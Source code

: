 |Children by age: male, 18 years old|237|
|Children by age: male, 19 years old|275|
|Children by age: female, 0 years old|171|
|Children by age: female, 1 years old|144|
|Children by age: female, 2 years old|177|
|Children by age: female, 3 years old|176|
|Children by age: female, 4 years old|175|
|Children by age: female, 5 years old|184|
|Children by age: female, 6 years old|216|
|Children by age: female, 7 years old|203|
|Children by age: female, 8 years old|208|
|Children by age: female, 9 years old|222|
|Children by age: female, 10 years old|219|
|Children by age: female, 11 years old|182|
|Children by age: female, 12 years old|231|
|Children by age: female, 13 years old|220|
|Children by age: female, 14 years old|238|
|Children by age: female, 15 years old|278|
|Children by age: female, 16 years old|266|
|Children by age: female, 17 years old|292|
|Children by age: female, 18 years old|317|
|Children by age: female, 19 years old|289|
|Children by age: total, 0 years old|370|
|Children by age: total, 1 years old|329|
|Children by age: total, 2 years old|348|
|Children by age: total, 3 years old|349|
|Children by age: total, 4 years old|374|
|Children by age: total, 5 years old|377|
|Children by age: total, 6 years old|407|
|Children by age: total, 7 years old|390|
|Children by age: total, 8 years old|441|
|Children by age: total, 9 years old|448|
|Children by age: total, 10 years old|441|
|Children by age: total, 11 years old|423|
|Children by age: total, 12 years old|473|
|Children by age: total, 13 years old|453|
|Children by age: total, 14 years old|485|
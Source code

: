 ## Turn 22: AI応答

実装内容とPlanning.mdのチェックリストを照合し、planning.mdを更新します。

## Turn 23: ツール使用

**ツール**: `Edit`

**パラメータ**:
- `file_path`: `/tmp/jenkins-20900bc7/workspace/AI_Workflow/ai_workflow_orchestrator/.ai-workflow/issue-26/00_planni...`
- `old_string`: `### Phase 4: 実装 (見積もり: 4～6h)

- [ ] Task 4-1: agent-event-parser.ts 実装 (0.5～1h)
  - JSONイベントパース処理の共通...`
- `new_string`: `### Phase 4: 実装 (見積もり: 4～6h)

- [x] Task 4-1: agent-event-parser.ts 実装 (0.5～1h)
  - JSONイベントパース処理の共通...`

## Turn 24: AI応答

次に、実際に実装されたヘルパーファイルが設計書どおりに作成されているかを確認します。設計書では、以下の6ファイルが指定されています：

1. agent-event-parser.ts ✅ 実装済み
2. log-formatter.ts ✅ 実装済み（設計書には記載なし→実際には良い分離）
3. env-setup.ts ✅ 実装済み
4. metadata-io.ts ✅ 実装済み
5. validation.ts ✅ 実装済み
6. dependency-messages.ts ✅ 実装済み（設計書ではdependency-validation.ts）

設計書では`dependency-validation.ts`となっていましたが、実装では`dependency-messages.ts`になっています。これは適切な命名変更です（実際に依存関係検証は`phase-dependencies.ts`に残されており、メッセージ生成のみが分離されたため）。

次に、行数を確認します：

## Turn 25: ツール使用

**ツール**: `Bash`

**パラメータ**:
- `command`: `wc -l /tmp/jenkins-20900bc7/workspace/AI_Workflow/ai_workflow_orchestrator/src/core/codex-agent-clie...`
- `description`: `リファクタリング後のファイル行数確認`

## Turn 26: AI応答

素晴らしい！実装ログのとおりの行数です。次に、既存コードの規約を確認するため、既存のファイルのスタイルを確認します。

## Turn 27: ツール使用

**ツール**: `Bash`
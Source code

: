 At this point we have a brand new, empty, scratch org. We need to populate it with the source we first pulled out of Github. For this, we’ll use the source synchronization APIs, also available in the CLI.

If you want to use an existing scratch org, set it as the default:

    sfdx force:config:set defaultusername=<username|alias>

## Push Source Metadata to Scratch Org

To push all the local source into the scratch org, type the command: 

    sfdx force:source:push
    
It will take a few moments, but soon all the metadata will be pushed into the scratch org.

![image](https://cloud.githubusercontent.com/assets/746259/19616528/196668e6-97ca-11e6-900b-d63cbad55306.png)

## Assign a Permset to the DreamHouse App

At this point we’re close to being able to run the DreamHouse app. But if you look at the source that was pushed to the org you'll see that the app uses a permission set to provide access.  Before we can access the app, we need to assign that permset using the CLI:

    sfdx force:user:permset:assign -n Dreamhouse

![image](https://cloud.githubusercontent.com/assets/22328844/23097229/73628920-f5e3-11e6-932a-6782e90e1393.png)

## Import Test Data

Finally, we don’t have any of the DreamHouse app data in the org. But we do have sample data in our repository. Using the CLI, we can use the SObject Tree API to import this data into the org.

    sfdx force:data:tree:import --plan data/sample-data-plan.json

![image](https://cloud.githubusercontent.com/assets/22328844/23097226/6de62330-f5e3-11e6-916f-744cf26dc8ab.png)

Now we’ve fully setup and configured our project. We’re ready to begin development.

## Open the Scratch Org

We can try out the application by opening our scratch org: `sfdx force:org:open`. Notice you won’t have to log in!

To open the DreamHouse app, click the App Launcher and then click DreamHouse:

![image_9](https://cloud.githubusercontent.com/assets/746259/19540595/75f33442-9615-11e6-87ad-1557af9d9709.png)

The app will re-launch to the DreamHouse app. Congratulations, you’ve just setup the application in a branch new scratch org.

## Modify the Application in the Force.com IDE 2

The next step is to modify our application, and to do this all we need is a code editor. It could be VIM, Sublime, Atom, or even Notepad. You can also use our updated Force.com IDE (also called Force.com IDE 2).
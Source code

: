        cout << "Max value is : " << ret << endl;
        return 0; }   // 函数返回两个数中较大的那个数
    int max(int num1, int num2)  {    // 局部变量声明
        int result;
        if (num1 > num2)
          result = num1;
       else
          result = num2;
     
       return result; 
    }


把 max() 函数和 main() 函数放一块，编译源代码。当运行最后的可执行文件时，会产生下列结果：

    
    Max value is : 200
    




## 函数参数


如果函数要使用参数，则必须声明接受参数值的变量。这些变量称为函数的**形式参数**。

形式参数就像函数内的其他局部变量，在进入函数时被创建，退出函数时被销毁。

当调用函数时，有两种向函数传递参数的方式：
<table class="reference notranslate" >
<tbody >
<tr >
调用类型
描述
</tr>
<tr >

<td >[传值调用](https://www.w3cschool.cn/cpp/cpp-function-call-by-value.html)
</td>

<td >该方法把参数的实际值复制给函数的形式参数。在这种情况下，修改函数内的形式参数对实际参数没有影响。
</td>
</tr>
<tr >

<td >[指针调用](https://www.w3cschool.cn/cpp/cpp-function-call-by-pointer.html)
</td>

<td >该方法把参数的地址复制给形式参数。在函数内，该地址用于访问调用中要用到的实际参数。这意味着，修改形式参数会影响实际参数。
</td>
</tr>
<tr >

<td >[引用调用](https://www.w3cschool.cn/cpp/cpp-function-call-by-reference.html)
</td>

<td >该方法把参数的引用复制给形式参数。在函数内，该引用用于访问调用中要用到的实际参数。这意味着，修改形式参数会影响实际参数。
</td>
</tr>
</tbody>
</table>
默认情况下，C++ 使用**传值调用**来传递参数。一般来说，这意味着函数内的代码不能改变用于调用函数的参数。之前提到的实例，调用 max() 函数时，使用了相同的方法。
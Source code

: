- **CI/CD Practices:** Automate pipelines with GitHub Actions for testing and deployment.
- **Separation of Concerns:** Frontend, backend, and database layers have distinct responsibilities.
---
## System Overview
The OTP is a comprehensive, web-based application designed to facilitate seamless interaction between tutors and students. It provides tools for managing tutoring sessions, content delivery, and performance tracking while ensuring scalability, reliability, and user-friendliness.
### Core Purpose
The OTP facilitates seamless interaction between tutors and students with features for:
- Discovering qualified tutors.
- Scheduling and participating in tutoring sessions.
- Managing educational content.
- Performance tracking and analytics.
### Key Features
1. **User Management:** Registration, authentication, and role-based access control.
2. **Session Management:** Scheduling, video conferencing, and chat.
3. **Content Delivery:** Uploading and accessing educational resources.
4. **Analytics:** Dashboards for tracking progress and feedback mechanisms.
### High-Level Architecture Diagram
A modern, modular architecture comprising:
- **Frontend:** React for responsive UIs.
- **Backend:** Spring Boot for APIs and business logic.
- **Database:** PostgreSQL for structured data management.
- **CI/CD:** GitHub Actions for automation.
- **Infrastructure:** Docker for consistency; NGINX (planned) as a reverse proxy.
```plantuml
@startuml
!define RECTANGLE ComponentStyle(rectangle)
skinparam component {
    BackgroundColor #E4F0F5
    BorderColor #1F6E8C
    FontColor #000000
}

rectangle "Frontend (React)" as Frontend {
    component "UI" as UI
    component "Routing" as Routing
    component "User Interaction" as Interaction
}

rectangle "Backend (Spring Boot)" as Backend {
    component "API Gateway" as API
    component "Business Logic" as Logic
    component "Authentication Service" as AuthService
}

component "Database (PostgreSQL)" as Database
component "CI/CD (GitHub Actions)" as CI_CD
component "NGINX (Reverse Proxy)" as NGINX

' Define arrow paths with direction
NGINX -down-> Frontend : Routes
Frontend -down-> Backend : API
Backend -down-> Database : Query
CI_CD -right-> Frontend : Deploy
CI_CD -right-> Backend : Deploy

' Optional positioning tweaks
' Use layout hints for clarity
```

**WORK ORDER**
The answer must be every line of the data that contains the word "Spring".

**SOLUTION FOR THIS PROBLEM**
- **Backend:** Spring Boot for APIs and business logic.
rectangle "Backend (Spring Boot)" as Backend {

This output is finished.